24 março, 2014


Hoje é sábado e meu pai está vivo. Sua voz soa no vento. O coração contra nuvens é raio que corta o véu da chuva. Hoje não é o dia dos mortos adormecido no pouso seco da flor sobre o pó da estiagem em língua de fogo.
Agora posso bater à porta, entrar em silêncio e ouvir a melodia efêmera do sol nas cortinas da sala. A casa está cheia de vozes que não soam, de cheiros que pertencem ao vazio, de lembranças que rodopiam em transcendência, de risos que ricocheteiam nas pedras da memória.
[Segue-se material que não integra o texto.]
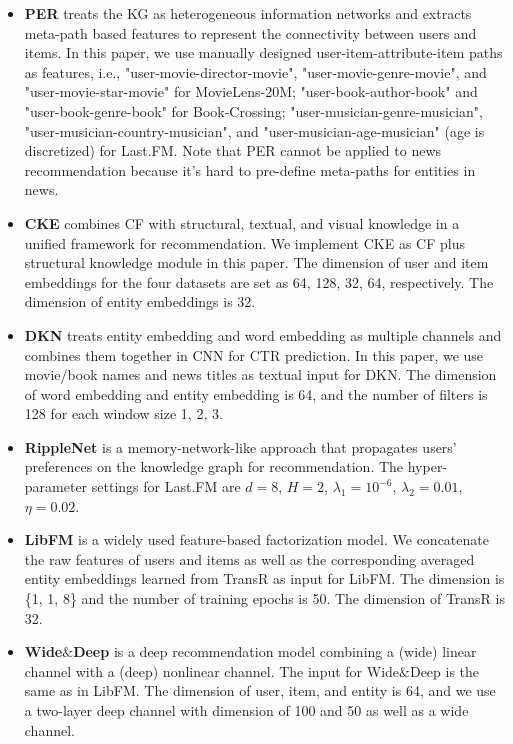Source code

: \documentclass[sigconf]{acmart}
\begin{document}
		\begin{itemize}
			\item
				\textbf{PER} \cite{yu2014personalized} treats the KG as heterogeneous information networks and extracts meta-path based features to represent the connectivity between users and items.
				In this paper, we use manually designed user-item-attribute-item paths as
features, i.e., "user-movie-director-movie", "user-movie-genre-movie", and "user-movie-star-movie" for MovieLens-20M; "user-book-author-book" and "user-book-genre-book" for Book-Crossing; "user-musician-genre-musician", "user-musician-country-musician", and "user-musician-age-musician" (age is discretized) for Last.FM.
				Note that PER cannot be applied to news recommendation because it's hard to pre-define meta-paths for entities in news.
			\item
				\textbf{CKE} \cite{zhang2016collaborative} combines CF with structural, textual, and visual knowledge in a unified framework for recommendation.
				We implement CKE as CF plus structural knowledge module in this paper.
				The dimension of user and item embeddings for the four datasets are set as 64, 128, 32, 64, respectively.
				The dimension of entity embeddings is $32$.
			\item
				\textbf{DKN} \cite{wang2018dkn} treats entity embedding and word embedding as multiple channels and combines them together in CNN for CTR prediction.
				In this paper, we use movie/book names and news titles as textual input for DKN.
				The dimension of word embedding and entity embedding is 64, and the number of filters is 128 for each window size 1, 2, 3.
			\item				
				\textbf{RippleNet} \cite{wang2018ripple} is a memory-network-like approach that propagates users’ preferences on the knowledge graph for recommendation.
				The hyper-parameter settings for Last.FM are $d=8$, $H=2$, $\lambda_1 = 10^{-6}$, $\lambda_2=0.01$, $\eta=0.02$.
			\item
				\textbf{LibFM} \cite{rendle2012factorization} is a widely used feature-based factorization model.
				We concatenate the raw features of users and items as well as the corresponding averaged entity embeddings learned from TransR \cite{lin2015learning} as input for LibFM.
				The dimension is \{1, 1, 8\} and the number of training epochs is 50.
				The dimension of TransR is 32.
			\item
				\textbf{Wide$\&$Deep} \cite{cheng2016wide} is a deep recommendation model combining a (wide) linear channel with a (deep) nonlinear channel.
				The input for Wide$\&$Deep is the same as in LibFM.
				The dimension of user, item, and entity is 64, and we use a two-layer deep channel with dimension of 100 and 50 as well as a wide channel.
		\end{itemize}
		
\end{document}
Ananda, o que vê no jardim? É meu pai em pé? Ou pó misturado à chuva? O vão da sala, o portal da varanda, o bruto da pedra, a sombra da árvore florida iluminando o sol que se ausenta?
Casa do real, cômodos de portas cerradas e fotografias perdidas no quarto contíguo ao fim do mundo. Nesse silêncio as vozes falam de amor em sussurros, de alegrias em sorrisos tímidos, de medos entre dentes, de dor em gemidos abafados, de esperanças em monólogos duros, de amizade em grave pausa.
Ananda, o que vê além de impermanência e desejo? Hoje é quanto tempo?